Problem to work on:
An exact reprint of the listing is required, with no pictures included.

Dataset:
————————

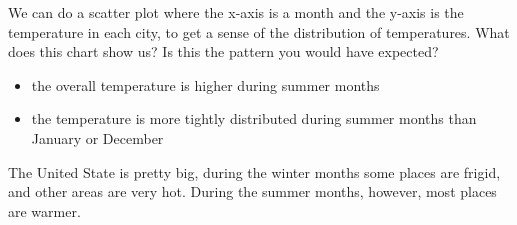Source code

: \documentclass[
]{book}
\newenvironment{Shaded}{\begin{snugshade}}{\end{snugshade}}
\newcommand{\CommentTok}[1]{\textcolor[rgb]{0.56,0.35,0.01}{\textit{#1}}}
\newcommand{\DataTypeTok}[1]{\textcolor[rgb]{0.13,0.29,0.53}{#1}}
\newcommand{\DecValTok}[1]{\textcolor[rgb]{0.00,0.00,0.81}{#1}}
\newcommand{\FloatTok}[1]{\textcolor[rgb]{0.00,0.00,0.81}{#1}}
\newcommand{\KeywordTok}[1]{\textcolor[rgb]{0.13,0.29,0.53}{\textbf{#1}}}
\newcommand{\NormalTok}[1]{#1}
\newcommand{\OperatorTok}[1]{\textcolor[rgb]{0.81,0.36,0.00}{\textbf{#1}}}
\newcommand{\StringTok}[1]{\textcolor[rgb]{0.31,0.60,0.02}{#1}}
\providecommand{\tightlist}{%
  \setlength{\itemsep}{0pt}\setlength{\parskip}{0pt}}
\begin{document}
We can do a scatter plot where the x-axis is a month and the y-axis is the temperature in each city, to get a sense of the distribution of temperatures. What does this chart show us? Is this the pattern you would have expected?

\begin{itemize}
\tightlist
\item
  the overall temperature is higher during summer months
\item
  the temperature is more tightly distributed during summer months than January or December
\end{itemize}

The United State is pretty big, during the winter months some places are frigid, and other areas are very hot. During the summer months, however, most places are warmer.

\begin{Shaded}
\end{Shaded}
\end{document}
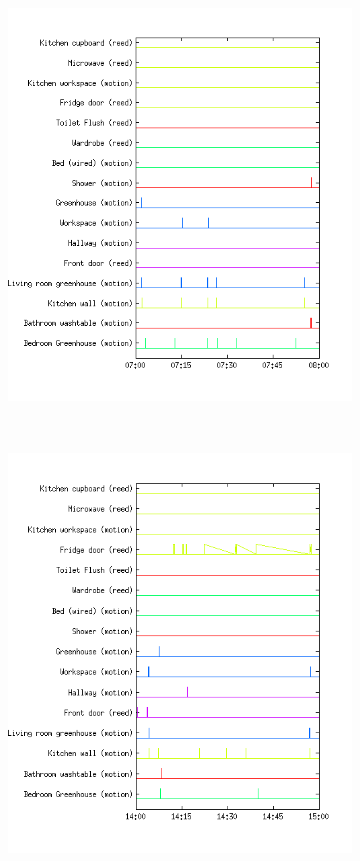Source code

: \documentclass[11pt,a4paper]{article}
\begin{document}
\begin{figure}[h!]
  \centering
  \begin{subfigure}[b]{0.45\textwidth}
    \centering
    \includegraphics[width=\textwidth]{Pictures/SensorsMorning.png}
  \end{subfigure}
  ~
  \begin{subfigure}[b]{0.45\textwidth}
    \centering
    \includegraphics[width=\textwidth]{Pictures/SensorsNoon.png}

\end{subfigure}
\end{figure}
\end{document}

————————

Written answer:
Source code

: \documentclass[
]{book}
\newenvironment{Shaded}{\begin{snugshade}}{\end{snugshade}}
\newcommand{\CommentTok}[1]{\textcolor[rgb]{0.56,0.35,0.01}{\textit{#1}}}
\newcommand{\DataTypeTok}[1]{\textcolor[rgb]{0.13,0.29,0.53}{#1}}
\newcommand{\DecValTok}[1]{\textcolor[rgb]{0.00,0.00,0.81}{#1}}
\newcommand{\FloatTok}[1]{\textcolor[rgb]{0.00,0.00,0.81}{#1}}
\newcommand{\KeywordTok}[1]{\textcolor[rgb]{0.13,0.29,0.53}{\textbf{#1}}}
\newcommand{\NormalTok}[1]{#1}
\newcommand{\OperatorTok}[1]{\textcolor[rgb]{0.81,0.36,0.00}{\textbf{#1}}}
\newcommand{\StringTok}[1]{\textcolor[rgb]{0.31,0.60,0.02}{#1}}
\providecommand{\tightlist}{%
  \setlength{\itemsep}{0pt}\setlength{\parskip}{0pt}}
\begin{document}
We can do a scatter plot where the x-axis is a month and the y-axis is the temperature in each city, to get a sense of the distribution of temperatures. What does this chart show us? Is this the pattern you would have expected?

\begin{itemize}
\tightlist
\item
  the overall temperature is higher during summer months
\item
  the temperature is more tightly distributed during summer months than January or December
\end{itemize}

The United State is pretty big, during the winter months some places are frigid, and other areas are very hot. During the summer months, however, most places are warmer.

\begin{Shaded}
\end{Shaded}
\end{document}
Source code

: \documentclass[11pt,a4paper]{article}
\begin{document}
\begin{figure}[h!]
  \centering
  \begin{subfigure}[b]{0.45\textwidth}
    \centering
    \includegraphics[width=\textwidth]{Pictures/SensorsMorning.png}
  \end{subfigure}
  ~
  \begin{subfigure}[b]{0.45\textwidth}
    \centering
    \includegraphics[width=\textwidth]{Pictures/SensorsNoon.png}

\end{subfigure}
\end{figure}
\end{document}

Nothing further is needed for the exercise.